Scalability problems can be solved using many approaches. This document describes Vitess’ approach to address these problems.
When deciding to shard or break databases up into smaller parts, it’s tempting to break them just enough that they fit in one machine. In the industry, it’s common to run only one MySQL instance per host.
Vitess recommends that instances be broken up to be even smaller, and not to shy away from running multiple instances per host. The net resource usage would be about the same. But the manageability greatly improves when MySQL instances are small. There is the complication of keeping track of ports, and separating the paths for the MySQL instances. However, everything else becomes simpler once this hurdle is crossed.
There are fewer lock contentions to worry about, replication is a lot happier, production impact of outages become smaller, backups and restores run faster, and a lot more secondary advantages can be realized.

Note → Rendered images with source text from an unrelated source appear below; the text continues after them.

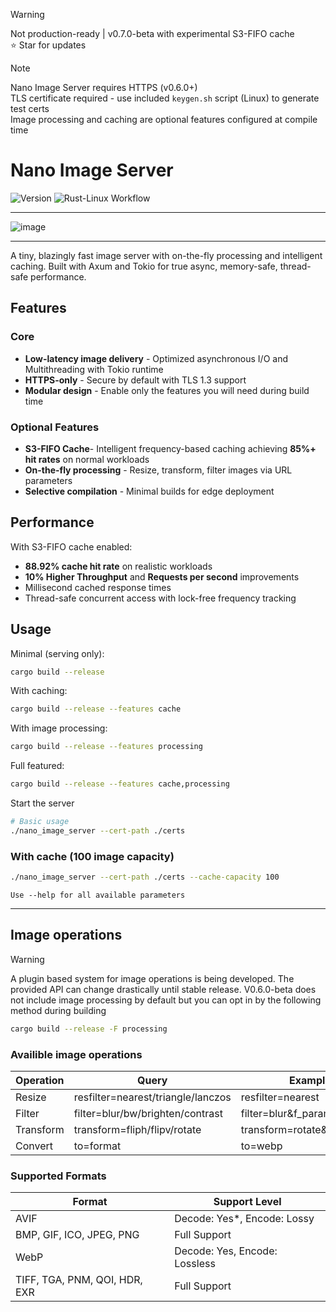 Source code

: > [!WARNING]
> Not production-ready | v0.7.0-beta with experimental S3-FIFO cache<br>
> ⭐ Star for updates

> [!NOTE]
> Nano Image Server requires HTTPS (v0.6.0+) <br>
> TLS certificate required - use included `keygen.sh` script (Linux) to generate test certs <br>
> Image processing and caching are optional features configured at compile time

# Nano Image Server
![Version](https://img.shields.io/badge/version-0.7.0--beta-orange?style=flat-square)
![Rust-Linux Workflow](https://github.com/mahinkumar/Nano_image_server/actions/workflows/Rust_Linux.yml/badge.svg)

<hr>

![image](https://github.com/user-attachments/assets/c43b43bf-b42e-4115-b225-da9a76f26894)
<hr>

A tiny, blazingly fast image server with on-the-fly processing and intelligent caching. Built with Axum and Tokio for true async, memory-safe, thread-safe performance.

## Features

### Core
- **Low-latency image delivery** - Optimized asynchronous I/O and Multithreading with Tokio runtime
- **HTTPS-only** - Secure by default with TLS 1.3 support
- **Modular design** - Enable only the features you will need during build time

### Optional Features
- **S3-FIFO Cache**- Intelligent frequency-based caching achieving **85%+ hit rates** on normal workloads
- **On-the-fly processing** - Resize, transform, filter images via URL parameters
- **Selective compilation** - Minimal builds for edge deployment

## Performance

With S3-FIFO cache enabled:
- **88.92% cache hit rate** on realistic workloads
- **10% Higher Throughput** and **Requests per second** improvements
- Millisecond cached response times
- Thread-safe concurrent access with lock-free frequency tracking


## Usage

Minimal (serving only):
```bash
cargo build --release
```
With caching:
```bash
cargo build --release --features cache 
```
With image processing:
```bash
cargo build --release --features processing
```
Full featured:
```bash
cargo build --release --features cache,processing 
```

Start the server
```bash
# Basic usage
./nano_image_server --cert-path ./certs 
```

### With cache (100 image capacity)
```bash
./nano_image_server --cert-path ./certs --cache-capacity 100
```

`Use --help for all available parameters`

<hr>

## Image operations

> [!WARNING]  
> A plugin based system for image operations is being developed. The provided API can change drastically until stable release.
> V0.6.0-beta does not include image processing by default but you can opt in by the following method during building

```bash
cargo build --release -F processing 
```

### Availible image operations
| Operation | Query | Examples |
|-----------|--------|----------|
| Resize | resfilter=nearest/triangle/lanczos | resfilter=nearest |
| Filter | filter=blur/bw/brighten/contrast | filter=blur&f_param=1.0 |
| Transform | transform=fliph/flipv/rotate | transform=rotate&t_param=90 |
| Convert | to=format | to=webp |

### Supported Formats
| Format | Support Level |
|--------|---------------|
| AVIF | Decode: Yes*, Encode: Lossy |
| BMP, GIF, ICO, JPEG, PNG | Full Support |
| WebP | Decode: Yes, Encode: Lossless |
| TIFF, TGA, PNM, QOI, HDR, EXR | Full Support |
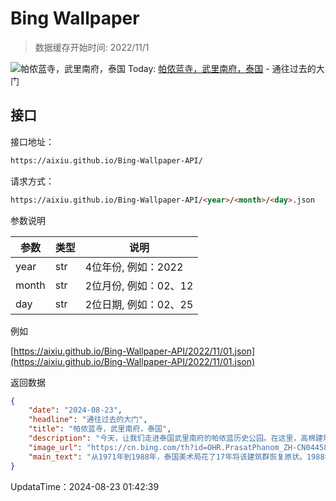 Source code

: # Bing Wallpaper

> 数据缓存开始时间: 2022/11/1

![帕侬蓝寺，武里南府，泰国](https://cn.bing.com/th?id=OHR.PrasatPhanom_ZH-CN0445884858_1920x1080.webp)
Today: [帕侬蓝寺，武里南府，泰国](https://cn.bing.com/th?id=OHR.PrasatPhanom_ZH-CN0445884858_1920x1080.webp) - 通往过去的大门

## 接口

接口地址：

```html
https://aixiu.github.io/Bing-Wallpaper-API/
```

请求方式：

```html
https://aixiu.github.io/Bing-Wallpaper-API/<year>/<month>/<day>.json
```

参数说明

| 参数 | 类型 | 说明 |
| - | - | - |
| year | str | 4位年份, 例如：2022 |
| month | str | 2位月份, 例如：02、12 |
| day | str | 2位日期, 例如：02、25 |

例如

[https://aixiu.github.io/Bing-Wallpaper-API/2022/11/01.json](https://aixiu.github.io/Bing-Wallpaper-API/2022/11/01.json)

返回数据

```json
{
    "date": "2024-08-23",
    "headline": "通往过去的大门",
    "title": "帕侬蓝寺，武里南府，泰国",
    "description": "今天，让我们走进泰国武里南府的帕侬蓝历史公园。在这里，高棉建筑和高棉人的历史栩栩如生地展现在人们面前。该遗址建于10至13世纪，是一座供奉湿婆神的印度教寺庙。寺庙位于一座死火山的边缘，从这里可以俯瞰周围的稻田和远处高耸入云的柬埔寨扁担山脉。",
    "image_url": "https://cn.bing.com/th?id=OHR.PrasatPhanom_ZH-CN0445884858_1920x1080.webp",
    "main_text": "从1971年到1988年，泰国美术局花了17年将该建筑群恢复原状。1988年5月21日，玛哈·扎克里·诗琳通公主宣布帕侬蓝历史公园正式开放。2005年，该寺庙的资料被提交给联合国教科文组织，申请列入世界遗产名录。"
}
```

UpdataTime：2024-08-23 01:42:39
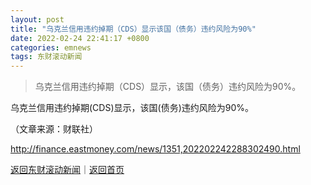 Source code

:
 ```yaml
---
layout: post
title: "乌克兰信用违约掉期（CDS）显示该国（债务）违约风险为90%"
date: 2022-02-24 22:41:17 +0800
categories: emnews
tags: 东财滚动新闻
---
```

> 乌克兰信用违约掉期（CDS）显示，该国（债务）违约风险为90%。

<p>乌克兰信用违约掉期(CDS)显示，该国(债务)违约风险为90%。</p><p class="em_media">（文章来源：财联社）</p>

<http://finance.eastmoney.com/news/1351,202202242288302490.html>

[返回东财滚动新闻](//finews.withounder.com/emnews/)｜[返回首页](//finews.withounder.com/) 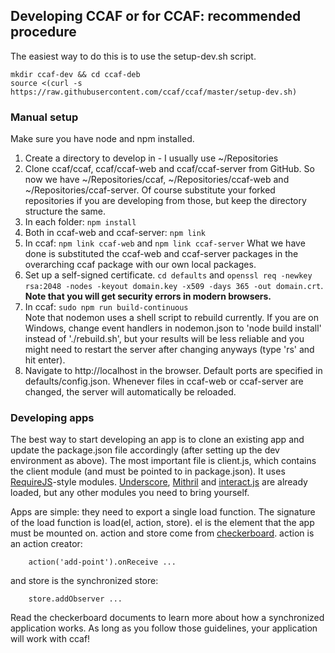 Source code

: ## Developing CCAF or for CCAF: recommended procedure

The easiest way to do this is to use the setup-dev.sh script.

```
mkdir ccaf-dev && cd ccaf-deb  
source <(curl -s https://raw.githubusercontent.com/ccaf/ccaf/master/setup-dev.sh)
```

### Manual setup

Make sure you have node and npm installed.

1. Create a directory to develop in - I usually use ~/Repositories  
2. Clone ccaf/ccaf, ccaf/ccaf-web and ccaf/ccaf-server from GitHub. So now we have ~/Repositories/ccaf, ~/Repositories/ccaf-web and ~/Repositories/ccaf-server. Of course substitute your forked repositories if you are developing from those, but keep the directory structure the same.  
3. In each folder: `npm install`
4. Both in ccaf-web and ccaf-server: `npm link`
5. In ccaf: `npm link ccaf-web` and `npm link ccaf-server`
What we have done is substituted the ccaf-web and ccaf-server packages in the overarching ccaf package with our own local packages.
6. Set up a self-signed certificate. `cd defaults` and `openssl req -newkey rsa:2048 -nodes -keyout domain.key -x509 -days 365 -out domain.crt`. **Note that you will get security errors in modern browsers.**  
7. In ccaf: `sudo npm run build-continuous`  
Note that nodemon uses a shell script to rebuild currently. If you are on Windows, change event handlers in nodemon.json to 'node build install' instead of './rebuild.sh', but your results will be less reliable and you might need to restart the server after changing anyways (type 'rs' and hit enter).  
8. Navigate to http://localhost in the browser. Default ports are specified in defaults/config.json. Whenever files in ccaf-web or ccaf-server are changed, the server will automatically be reloaded.

### Developing apps

The best way to start developing an app is to clone an existing app and update the package.json file accordingly (after setting up the dev environment as above). The most important file is client.js, which contains the client module (and must be pointed to in package.json). It uses [RequireJS](http://requirejs.org/)-style modules. [Underscore](http://underscorejs.org/), [Mithril](http://mithril.js.org/) and [interact.js](http://interactjs.io/) are already loaded, but any other modules you need to bring yourself.

Apps are simple: they need to export a single load function. The signature of the load function is load(el, action, store). el is the element that the app must be mounted on. action and store come from [checkerboard](http://github.com/gregoryfabry/checkerboard). action is an action creator:
```
    action('add-point').onReceive ...
```
and store is the synchronized store:
```    
    store.addObserver ...
```
Read the checkerboard documents to learn more about how a synchronized application works. As long as you follow those guidelines, your application will work with ccaf!
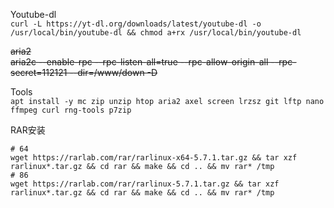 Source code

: Youtube-dl   
`curl -L https://yt-dl.org/downloads/latest/youtube-dl -o /usr/local/bin/youtube-dl && chmod a+rx /usr/local/bin/youtube-dl`

~~aria2~~   
~~aria2c --enable-rpc --rpc-listen-all=true --rpc-allow-origin-all --rpc-secret=112121 --dir=/www/down -D~~   

Tools  
`apt install -y mc zip unzip htop aria2 axel screen lrzsz git lftp nano ffmpeg curl rng-tools p7zip`

RAR安装  
```
# 64
wget https://rarlab.com/rar/rarlinux-x64-5.7.1.tar.gz && tar xzf rarlinux*.tar.gz && cd rar && make && cd .. && mv rar* /tmp 
# 86
wget https://rarlab.com/rar/rarlinux-5.7.1.tar.gz && tar xzf rarlinux*.tar.gz && cd rar && make && cd .. && mv rar* /tmp
```
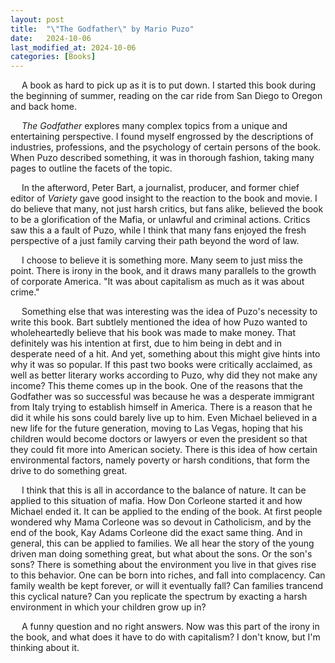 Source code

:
 ```yaml
---
layout: post
title:  "\"The Godfather\" by Mario Puzo"
date:   2024-10-06
last_modified_at: 2024-10-06
categories: [Books]
---
```


&emsp; A book as hard to pick up as it is to put down. I started this book during the beginning of summer, reading on the car ride from San Diego to Oregon and back home. 

&emsp; *The Godfather* explores many complex topics from a unique and entertaining perspective. I found myself engrossed by the descriptions of industries, professions, and the psychology of certain persons of the book. When Puzo described something, it was in thorough fashion, taking many pages to outline the facets of the topic.

&emsp; In the afterword, Peter Bart, a journalist, producer, and former chief editor of *Variety* gave good insight to the reaction to the book and movie. I do believe that many, not just harsh critics, but fans alike, believed the book to be a glorification of the Mafia, or unlawful and criminal actions. Critics saw this a a fault of Puzo, while I think that many fans enjoyed the fresh perspective of a just family carving their path beyond the word of law.

&emsp; I choose to believe it is something more. Many seem to just miss the point. There is irony in the book, and it draws many parallels to the growth of corporate America. "It was about capitalism as much as it was about crime."

&emsp; Something else that was interesting was the idea of Puzo's necessity to write this book. Bart subtlely mentioned the idea of how Puzo wanted to wholeheartedly believe that his book was made to make money. That definitely was his intention at first, due to him being in debt and in desperate need of a hit. And yet, something about this might give hints into why it was so popular. If this past two books were critically acclaimed, as well as better literary works according to Puzo, why did they not make any income? This theme comes up in the book. One of the reasons that the Godfather was so successful was because he was a desperate immigrant from Italy trying to establish himself in America. There is a reason that he did it while his sons could barely live up to him. Even Michael believed in a new life for the future generation, moving to Las Vegas, hoping that his children would become doctors or lawyers or even the president so that they could fit more into American society. There is this idea of how certain environmental factors, namely poverty or harsh conditions, that form the drive to do something great. 

&emsp; I think that this is all in accordance to the balance of nature. It can be applied to this situation of mafia. How Don Corleone started it and how Michael ended it. It can be applied to the ending of the book. At first people wondered why Mama Corleone was so devout in Catholicism, and by the end of the book, Kay Adams Corleone did the exact same thing. And in general, this can be applied to families. We all hear the story of the young driven man doing something great, but what about the sons. Or the son's sons? There is something about the environment you live in that gives rise to this behavior. One can be born into riches, and fall into complacency. Can family wealth be kept forever, or will it eventually fall? Can families trancend this cyclical nature? Can you replicate the spectrum by exacting a harsh environment in which your children grow up in?

&emsp; A funny question and no right answers. Now was this part of the irony in the book, and what does it have to do with capitalism? I don't know, but I'm thinking about it. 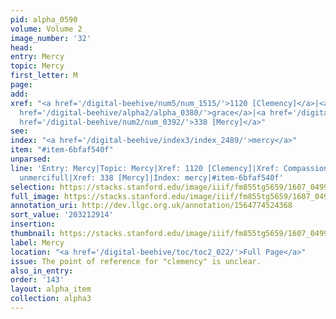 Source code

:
 ```yaml
---
pid: alpha_0590
volume: Volume 2
image_number: '32'
head:
entry: Mercy
topic: Mercy
first_letter: M
page:
add:
xref: "<a href='/digital-beehive/num5/num_1515/'>1120 [Clemency]</a>|<a href='/digital-beehive/alpha1/alpha_0165/'>Compassion</a>|<a
  href='/digital-beehive/alpha2/alpha_0380/'>grace</a>|<a href='/digital-beehive/alpha5/alpha_1011/'>unmercifull</a>|<a
  href='/digital-beehive/num2/num_0392/'>338 [Mercy]</a>"
see:
index: "<a href='/digital-beehive/index3/index_2489/'>mercy</a>"
item: "#item-6bfaf540f"
unparsed:
line: 'Entry: Mercy|Topic: Mercy|Xref: 1120 [Clemency]|Xref: Compassion|Xref: grace|Xref:
  unmercifull|Xref: 338 [Mercy]|Index: mercy|#item-6bfaf540f'
selection: https://stacks.stanford.edu/image/iiif/fm855tg5659/1607_0499/750,2914,2952,485/full/0/default.jpg
full_image: https://stacks.stanford.edu/image/iiif/fm855tg5659/1607_0499/full/full/0/default.jpg
annotation_uri: http://dev.llgc.org.uk/annotation/1564774524368
sort_value: '203212914'
insertion:
thumbnail: https://stacks.stanford.edu/image/iiif/fm855tg5659/1607_0499/750,2914,600,180/250,/0/default.jpg
label: Mercy
location: "<a href='/digital-beehive/toc/toc2_022/'>Full Page</a>"
issue: The point of reference for "clemency" is unclear.
also_in_entry:
order: '143'
layout: alpha_item
collection: alpha3
---
```

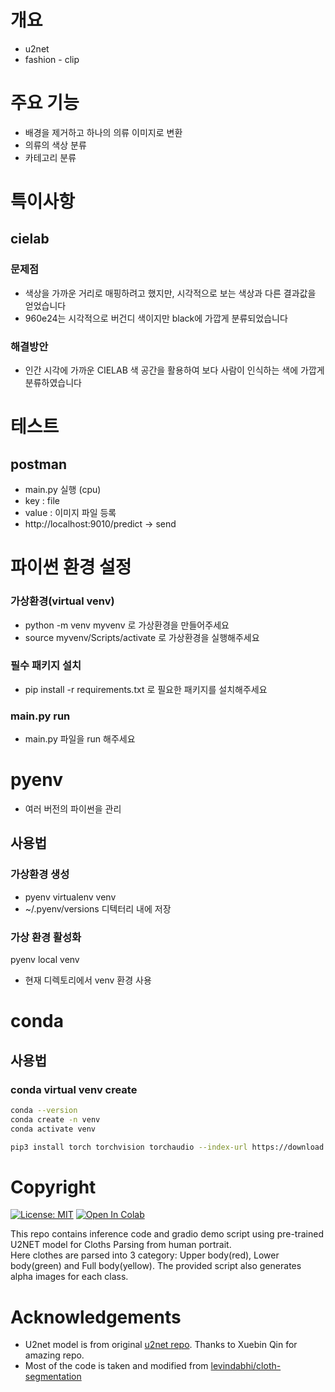 # 개요
- u2net
- fashion - clip

# 주요 기능
- 배경을 제거하고 하나의 의류 이미지로 변환
- 의류의 색상 분류
- 카테고리 분류

# 특이사항 
## cielab
### 문제점
- 색상을 가까운 거리로 매핑하려고 했지만, 시각적으로 보는 색상과 다른 결과값을 얻었습니다
- 960e24는 시각적으로 버건디 색이지만 black에 가깝게 분류되었습니다
### 해결방안
- 인간 시각에 가까운 CIELAB 색 공간을 활용하여 보다 사람이 인식하는 색에 가깝게 분류하였습니다


# 테스트
## postman
- main.py 실행 (cpu)
- key : file
- value : 이미지 파일 등록
- http://localhost:9010/predict -> send


# 파이썬 환경 설정
### 가상환경(virtual venv)
- python -m venv myvenv 로 가상환경을 만들어주세요
- source myvenv/Scripts/activate 로 가상환경을 실행해주세요
### 필수 패키지 설치
- pip install -r requirements.txt 로 필요한 패키지를 설치해주세요
### main.py run
- main.py 파일을 run 해주세요


# pyenv 

- 여러 버전의 파이썬을 관리
## 사용법 
### 가상환경 생성
- pyenv virtualenv venv
- ~/.pyenv/versions 디텍터리 내에 저장
### 가상 환경 활성화
pyenv local venv
- 현재 디렉토리에서 venv 환경 사용


# conda 
## 사용법

### conda virtual venv create

```bash
conda --version
conda create -n venv
conda activate venv

```
```bash
pip3 install torch torchvision torchaudio --index-url https://download.pytorch.org/whl/cu118
```


# Copyright
[![License: MIT](https://img.shields.io/badge/License-MIT-green.svg)](https://opensource.org/licenses/MIT)
[![Open In Colab](https://colab.research.google.com/assets/colab-badge.svg)](https://colab.research.google.com/drive/1LGgLiHiWcmpQalgazLgq4uQuVUm9ZM4M?usp=sharing)

This repo contains inference code and gradio demo script using pre-trained U2NET model for Cloths Parsing from human portrait.</br>
Here clothes are parsed into 3 category: Upper body(red), Lower body(green) and Full body(yellow). The provided script also generates alpha images for each class. 

# Acknowledgements
- U2net model is from original [u2net repo](https://github.com/xuebinqin/U-2-Net). Thanks to Xuebin Qin for amazing repo.
- Most of the code is taken and modified from  [levindabhi/cloth-segmentation](https://github.com/levindabhi/cloth-segmentation)
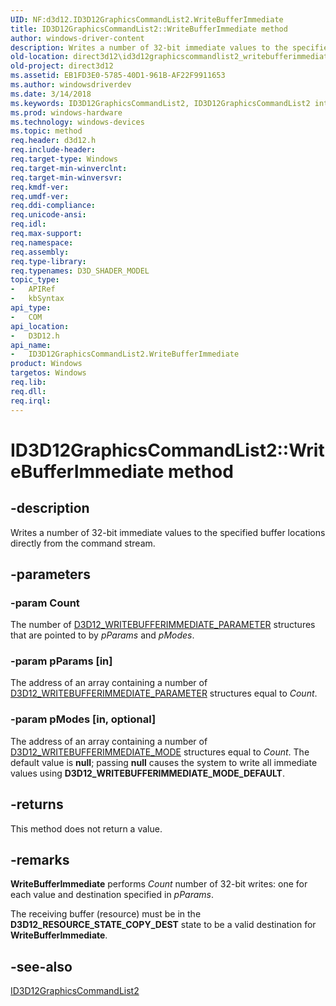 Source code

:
 ```yaml
---
UID: NF:d3d12.ID3D12GraphicsCommandList2.WriteBufferImmediate
title: ID3D12GraphicsCommandList2::WriteBufferImmediate method
author: windows-driver-content
description: Writes a number of 32-bit immediate values to the specified buffer locations directly from the command stream.
old-location: direct3d12\id3d12graphicscommandlist2_writebufferimmediate_uint_parameter_mode.htm
old-project: direct3d12
ms.assetid: EB1FD3E0-5785-40D1-961B-AF22F9911653
ms.author: windowsdriverdev
ms.date: 3/14/2018
ms.keywords: ID3D12GraphicsCommandList2, ID3D12GraphicsCommandList2 interface, WriteBufferImmediate method, ID3D12GraphicsCommandList2::WriteBufferImmediate, WriteBufferImmediate method, WriteBufferImmediate method, ID3D12GraphicsCommandList2 interface, WriteBufferImmediate,ID3D12GraphicsCommandList2.WriteBufferImmediate, d3d12/ID3D12GraphicsCommandList2::WriteBufferImmediate, direct3d12.id3d12graphicscommandlist2_writebufferimmediate_uint_parameter_mode
ms.prod: windows-hardware
ms.technology: windows-devices
ms.topic: method
req.header: d3d12.h
req.include-header: 
req.target-type: Windows
req.target-min-winverclnt: 
req.target-min-winversvr: 
req.kmdf-ver: 
req.umdf-ver: 
req.ddi-compliance: 
req.unicode-ansi: 
req.idl: 
req.max-support: 
req.namespace: 
req.assembly: 
req.type-library: 
req.typenames: D3D_SHADER_MODEL
topic_type:
-	APIRef
-	kbSyntax
api_type:
-	COM
api_location:
-	D3D12.h
api_name:
-	ID3D12GraphicsCommandList2.WriteBufferImmediate
product: Windows
targetos: Windows
req.lib: 
req.dll: 
req.irql: 
---
```


# ID3D12GraphicsCommandList2::WriteBufferImmediate method


## -description


Writes a number of 32-bit immediate values to the specified buffer locations directly from the command stream.


## -parameters




### -param Count

The number of <a href="https://msdn.microsoft.com/7CF8A888-BB3A-4557-8DA5-7AFAFC6747CF">D3D12_WRITEBUFFERIMMEDIATE_PARAMETER</a> structures that are pointed to by <i>pParams</i> and <i>pModes</i>.


### -param pParams [in]

The address of an array containing a number of <a href="https://msdn.microsoft.com/7CF8A888-BB3A-4557-8DA5-7AFAFC6747CF">D3D12_WRITEBUFFERIMMEDIATE_PARAMETER</a> structures equal to <i>Count</i>.


### -param pModes [in, optional]

The address of an array containing a number of  <a href="https://msdn.microsoft.com/0AB6674C-B73E-4C38-8B6F-18B9BE596B71">D3D12_WRITEBUFFERIMMEDIATE_MODE</a> structures equal to <i>Count</i>. The default value is <b>null</b>; passing <b>null</b> causes the system to write all immediate values using <b>D3D12_WRITEBUFFERIMMEDIATE_MODE_DEFAULT</b>.


## -returns



This method does not return a value.




## -remarks



<b>WriteBufferImmediate</b> performs <i>Count</i> number of 32-bit writes: one for each value and destination specified in <i>pParams</i>.

The receiving buffer (resource) must be in the <b>D3D12_RESOURCE_STATE_COPY_DEST</b> state to be a valid destination for <b>WriteBufferImmediate</b>.




## -see-also




<a href="https://msdn.microsoft.com/6A1BF079-CAE7-45E9-A95F-E19ACD380143">ID3D12GraphicsCommandList2</a>
 

 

For example, you can shuffle instances around to get better machine or rack diversity leading to even smaller production impact on outages, and improved resource usage.
Vitess started on baremetal at YouTube, and some still choose to run it that way. But running Vitess in a cluster orchestration system is the key to achieving the benefits of small instances without adding management overhead for each new instance.
We provide sample configs to help you get started on Kubernetes since it's the most similar to Borg (the predecessor to Kubernetes on which Vitess now runs in YouTube). If you're more familiar with alternatives like Mesos, Swarm, Nomad, or DC/OS, we'd welcome your contribution of sample configs for Vitess.
These orchestration systems typically use containers to isolate small instances so they can be efficiently packed onto machines without contention on ports, paths, or compute resources. Then an automated scheduler does the job of shuffling instances around for failure resilience and optimum utilization.
Traditional data storage software treated data as durable as soon as it was flushed to disk. However, this approach is impractical in today’s world of commodity hardware. Such an approach also does not address disaster scenarios.
The new approach to durability is achieved by copying the data to multiple machines, and even geographical locations. This form of durability addresses the modern concerns of device failures and disasters.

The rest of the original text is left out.